In un contesto affetto da elevata variabilità e mutevolezza degli scenari nazionali e internazionali, la capacità di un sistema di riconfigurarsi e plasmarsi con tempestività, per anticipare i fenomeni di cambiamento e cogliere appieno le nuove opportunità che si manifestano, rappresenta un differenziale competitivo di estrema rilevanza. Tuttavia, il grado di consapevolezza di questo asset distintivo è ancora molto ridotto. Osservo come spesso si tenda a guardare al raccolto del vicino e non ci si adoperi per valorizzare appieno l’enorme potenziale che abbiamo nel nostro giardino di casa. In questo senso, l’Università svolge un ruolo importante di catalizzatore delle energie positive del territorio. È il luogo nel quale l’intangibile si crea, sotto forma di nuova conoscenza e si trasferisce, attraverso la formazione dei giovani. È la generatrice di un valore pubblico reso possibile solo attraverso il confronto continuo con gli stakeholder locali. È l’anima di un territorio in quanto - prendendo a prestito le parole di una nostra studentessa - «custode della cultura, nutrice dell’innovazione, culla del futuro».

Nel nostro Ateneo siamo ben consapevoli delle responsabilità che abbiamo nei confronti delle realtà locali. Abbiamo fatto della cosiddetta terza missione uno dei perni principali della nostra attività accademica. Solo da un confronto continuo e osmotico con il territorio possiamo generare vero valore pubblico e al tempo stesso trarre linfa dalle opportunità che ci vengono presentate. Un’evidenza tra tutte è la stretta collaborazione e co-progettazione instauratasi con diverse realtà associative per l’organizzazione della rassegna Bergamo Next Level che avrà avvio questa settimana, luogo di analisi, dibattito e confronto su diversi temi di rilevanza strategica.

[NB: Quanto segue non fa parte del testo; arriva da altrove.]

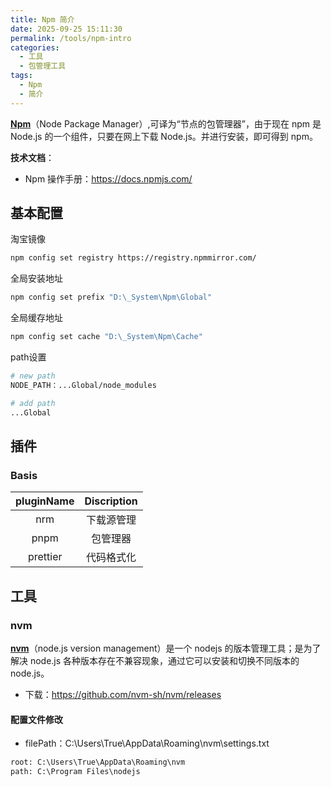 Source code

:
 ```yaml
---
title: Npm 简介
date: 2025-09-25 15:11:30
permalink: /tools/npm-intro
categories:
  - 工具
  - 包管理工具
tags:
  - Npm
  - 简介
---
```


[**Npm**](https://www.npmjs.com/)（Node Package Manager）,可译为“节点的包管理器”，由于现在 npm 是 Node.js 的一个组件，只要在网上下载 Node.js。并进行安装，即可得到 npm。

**技术文档**：

- Npm 操作手册：https://docs.npmjs.com/

## 基本配置

淘宝镜像

```sh
npm config set registry https://registry.npmmirror.com/
```

全局安装地址

```sh
npm config set prefix "D:\_System\Npm\Global"
```

全局缓存地址

```sh
npm config set cache "D:\_System\Npm\Cache"
```

path设置

```sh
# new path
NODE_PATH：...Global/node_modules

# add path
...Global
```

## 插件

### Basis

| pluginName | Discription |
| :--------: | :---------: |
|    nrm     | 下载源管理  |
|    pnpm    |  包管理器   |
|  prettier  | 代码格式化  |

## 工具

### nvm

[**nvm**](https://github.com/nvm-sh/nvm)（node.js version management）是一个 nodejs 的版本管理工具；是为了解决 node.js 各种版本存在不兼容现象，通过它可以安装和切换不同版本的 node.js。

- 下载：https://github.com/nvm-sh/nvm/releases

#### 配置文件修改

- filePath：C:\Users\True\AppData\Roaming\nvm\settings.txt

```txt
root: C:\Users\True\AppData\Roaming\nvm
path: C:\Program Files\nodejs
```
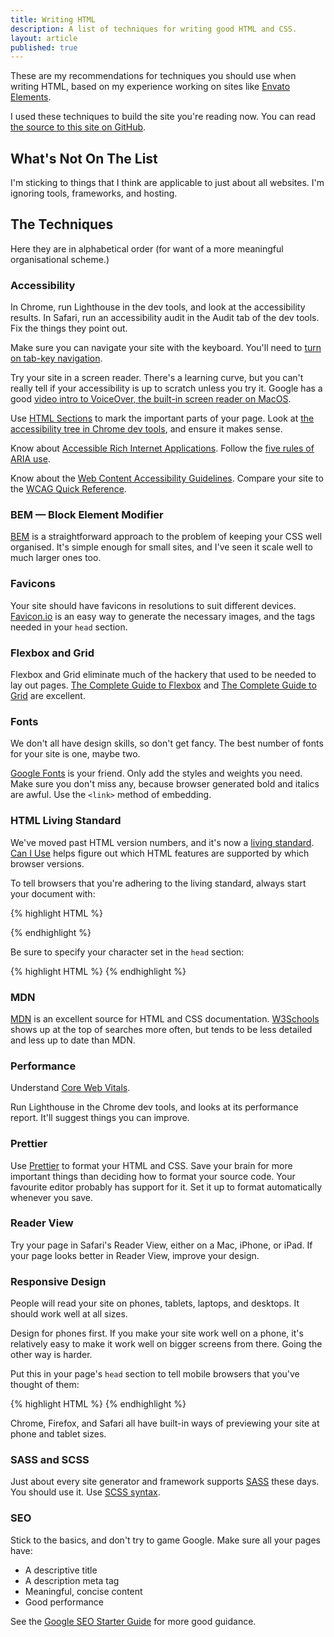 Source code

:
 ```yaml
---
title: Writing HTML
description: A list of techniques for writing good HTML and CSS.
layout: article
published: true
---
```


These are my recommendations for techniques you should use when writing HTML, based on my experience working on sites like [Envato Elements](https://elements.envato.com/).

I used these techniques to build the site you're reading now.
You can read [the source to this site on GitHub](https://github.com/notahat/notahat.github.com).

## What's Not On The List

I'm sticking to things that I think are applicable to just about all websites.
I'm ignoring tools, frameworks, and hosting.

## The Techniques

Here they are in alphabetical order (for want of a more meaningful organisational scheme.)

### Accessibility

In Chrome, run Lighthouse in the dev tools, and look at the accessibility results.
In Safari, run an accessibility audit in the Audit tab of the dev tools.
Fix the things they point out.

Make sure you can navigate your site with the keyboard.
You'll need to [turn on tab-key navigation](https://www.warpwire.com/support/playback/enable-tab-key-navigation/).

Try your site in a screen reader.
There's a learning curve, but you can't really tell if your accessibility is up to scratch unless you try it.
Google has a good [video intro to VoiceOver, the built-in screen reader on MacOS](https://youtu.be/5R-6WvAihms).

Use [HTML Sections](https://html.spec.whatwg.org/multipage/sections.html) to mark the important parts of your page.
Look at [the accessibility tree in Chrome dev tools](https://developer.chrome.com/blog/full-accessibility-tree/), and ensure it makes sense.

Know about [Accessible Rich Internet Applications](https://developer.mozilla.org/en-US/docs/Web/Accessibility/ARIA).
Follow the [five rules of ARIA use](https://www.w3.org/TR/using-aria/#notes2).

Know about the [Web Content Accessibility Guidelines](https://www.w3.org/WAI/standards-guidelines/wcag/).
Compare your site to the [WCAG Quick Reference](https://www.w3.org/WAI/WCAG21/quickref/).

### BEM &mdash; Block Element Modifier

[BEM](http://getbem.com//) is a straightforward approach to the problem of keeping your CSS well organised.
It's simple enough for small sites, and I've seen it scale well to much larger ones too.

### Favicons

Your site should have favicons in resolutions to suit different devices.
[Favicon.io](https://favicon.io) is an easy way to generate the necessary images, and the tags needed in your `head` section.

### Flexbox and Grid

Flexbox and Grid eliminate much of the hackery that used to be needed to lay out pages.
[The Complete Guide to Flexbox](https://css-tricks.com/snippets/css/a-guide-to-flexbox/) and [The Complete Guide to Grid](https://css-tricks.com/snippets/css/complete-guide-grid/) are excellent.

### Fonts

We don't all have design skills, so don't get fancy.
The best number of fonts for your site is one, maybe two.

[Google Fonts](https://fonts.google.com) is your friend.
Only add the styles and weights you need.
Make sure you don't miss any, because browser generated bold and italics are awful.
Use the `<link>` method of embedding.

### HTML Living Standard

We've moved past HTML version numbers, and it's now a [living standard](https://html.spec.whatwg.org/multipage/).
[Can I Use](https://caniuse.com) helps figure out which HTML features are supported by which browser versions.

To tell browsers that you're adhering to the living standard, always start your document with:

{% highlight HTML %}
<!DOCTYPE html>
<html lang="en">
{% endhighlight %}

Be sure to specify your character set in the `head` section:

{% highlight HTML %}
<meta charset="utf-8">
{% endhighlight %}


### MDN

[MDN](https://developer.mozilla.org/en-US/) is an excellent source for HTML and CSS documentation.
[W3Schools](https://www.w3schools.com) shows up at the top of searches more often, but tends to be less detailed and less up to date than MDN.

### Performance

Understand [Core Web Vitals](https://web.dev/vitals/#core-web-vitals).

Run Lighthouse in the Chrome dev tools, and looks at its performance report.
It'll suggest things you can improve.

### Prettier

Use [Prettier](https://prettier.io/) to format your HTML and CSS.
Save your brain for more important things than deciding how to format your source code.
Your favourite editor probably has support for it.
Set it up to format automatically whenever you save.

### Reader View

Try your page in Safari's Reader View, either on a Mac, iPhone, or iPad.
If your page looks better in Reader View, improve your design.

### Responsive Design

People will read your site on phones, tablets, laptops, and desktops.
It should work well at all sizes.

Design for phones first.
If you make your site work well on a phone, it's relatively easy to make it work well on bigger screens from there.
Going the other way is harder.

Put this in your page's `head` section to tell mobile browsers that you've thought of them:

{% highlight HTML %}
<meta
  name="viewport"
  content="width=device-width, initial-scale=1.0"
/>
{% endhighlight %}

Chrome, Firefox, and Safari all have built-in ways of previewing your site at phone and tablet sizes.

### SASS and SCSS

Just about every site generator and framework supports [SASS](https://sass-lang.com) these days.
You should use it.
Use [SCSS syntax](https://sass-lang.com/documentation/syntax#scss).

### SEO

Stick to the basics, and don't try to game Google.
Make sure all your pages have:

- A descriptive title
- A description meta tag
- Meaningful, concise content
- Good performance

See the [Google SEO Starter Guide](https://developers.google.com/search/docs/beginner/seo-starter-guide#understand_your_content) for more good guidance.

Quali azioni per il futuro? Ancor più che in altri contesti, a Bergamo abbiamo delle enormi potenzialità che possono essere sfruttate se il pubblico e il privato riescono a sedersi attorno allo stesso tavolo e lavorare per una progettualità comune. Spesso si tratta di mondi che, pur confrontandosi, non si integrano pienamente perché non condividono lo stesso linguaggio in quanto hanno natura giuridica e, apparentemente, obiettivi differenti. Per non rimanere in un linguaggio astratto, penso ad esempio all’alta formazione di stampo tecnologico o manageriale, esigenza vitale in un’area ad alta vocazione industriale, dove una partnership pubblico-privata può garantire una maggiore efficacia e tempestività di azione rispetto ai fabbisogni formativi delle aziende. Oppure, alla costituzione di un’agenzia che possa promuovere l’ecosistema dell’innovazione bergamasco in Italia e all’estero al fine di attrarre nella nostra provincia giovani talenti e personale qualificato, risorse preziose e alquanto scarse in una realtà che può vantare un tasso di disoccupazione al di sotto della soglia fisiologica. Infine, per rimanere sempre in tema, si possono immaginare soluzioni di housing condiviso tra studenti universitari e dipendenti aziendali fuorisede per far fronte alla cronica mancanza di alloggi.

Se Bergamo si è distinta per essere un territorio altamente resiliente, occorre oggi lavorare per creare un’infrastruttura di matrice pubblico-privata che permetta al suo enorme capitale relazionale di esprimersi al meglio delle sue potenzialità.